Удивленно моргая, Аркадий перечитал заявление. Это были признания во всех преступлениях, в которых его обвиняли на прошлой неделе.

– Это не то, что я подписывал, – сказал он.

– Под ними твоя подпись. Я видел, как ты их подписывал. Не беда! – Никитин порвал бумаги пополам, потом на четвертушки. – Я не верю ни одному написанному здесь слову.

– Спасибо, – от души сказал Аркадий.

– Я на твоей стороне, мы с тобой против них. Помни, что касается допросов, то лучше меня никого по этой части не было.

Аркадий помнил.

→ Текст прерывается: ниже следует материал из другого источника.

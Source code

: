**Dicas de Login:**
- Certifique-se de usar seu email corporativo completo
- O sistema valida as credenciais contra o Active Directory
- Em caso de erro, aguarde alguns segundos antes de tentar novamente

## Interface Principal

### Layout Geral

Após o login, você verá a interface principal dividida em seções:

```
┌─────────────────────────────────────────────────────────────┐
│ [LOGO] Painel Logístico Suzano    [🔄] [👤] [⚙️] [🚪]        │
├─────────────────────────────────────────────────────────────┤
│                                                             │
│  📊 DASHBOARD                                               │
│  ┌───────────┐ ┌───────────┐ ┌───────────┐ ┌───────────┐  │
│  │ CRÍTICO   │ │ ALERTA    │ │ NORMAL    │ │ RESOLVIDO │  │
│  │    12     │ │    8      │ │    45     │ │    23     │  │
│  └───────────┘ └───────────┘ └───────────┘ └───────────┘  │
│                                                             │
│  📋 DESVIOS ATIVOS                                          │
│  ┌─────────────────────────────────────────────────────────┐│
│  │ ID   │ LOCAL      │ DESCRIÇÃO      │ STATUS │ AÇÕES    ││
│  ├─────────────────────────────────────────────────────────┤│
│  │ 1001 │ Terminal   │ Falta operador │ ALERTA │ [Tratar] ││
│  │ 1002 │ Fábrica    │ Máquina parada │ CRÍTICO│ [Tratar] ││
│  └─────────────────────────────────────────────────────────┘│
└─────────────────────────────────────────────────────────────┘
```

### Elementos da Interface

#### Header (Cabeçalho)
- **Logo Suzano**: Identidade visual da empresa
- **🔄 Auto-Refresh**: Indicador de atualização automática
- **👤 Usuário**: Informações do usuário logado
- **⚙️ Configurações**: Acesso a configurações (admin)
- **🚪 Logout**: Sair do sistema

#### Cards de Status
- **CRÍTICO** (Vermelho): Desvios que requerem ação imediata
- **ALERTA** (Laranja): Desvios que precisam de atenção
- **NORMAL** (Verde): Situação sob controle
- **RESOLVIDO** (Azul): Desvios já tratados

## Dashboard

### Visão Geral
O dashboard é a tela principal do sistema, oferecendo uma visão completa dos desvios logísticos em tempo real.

Никитин доверительно наклонился к Аркадию и тихо прошептал на ухо:

– Я пришел тебя предупредить. Они собираются тебя убить.

Аркадий поглядел на закрытую дверь. Даже плоская поверхность ее таила в себе угрозу – она служила входом Для людей, находящихся по ту сторону.

– Когда тебя не будет, кто поможет Ирине? – спросил Никитин. – Кто будет знать правду?

– Мой отчет…

– Он для того, чтобы дурачить их, а не твоих друзей. Нечего думать о себе, подумал бы об Ирине. Без тебя она останется совсем одна. Подумай, как одиноко ей будет.

Они, наверное, даже не скажут ей, когда меня не будет, подумал Аркадий.

– Она поверит, что я ей друг, только если ты расскажешь мне правду, – втолковывал ему Никитин.

Никакого сомнения, что они собираются его уничтожить. Аркадий не видел выхода. Возможно, выбросят из окна, дадут лишнюю дозу морфия, сделают инъекцию воздуха. Кто тогда позаботится об Ирине?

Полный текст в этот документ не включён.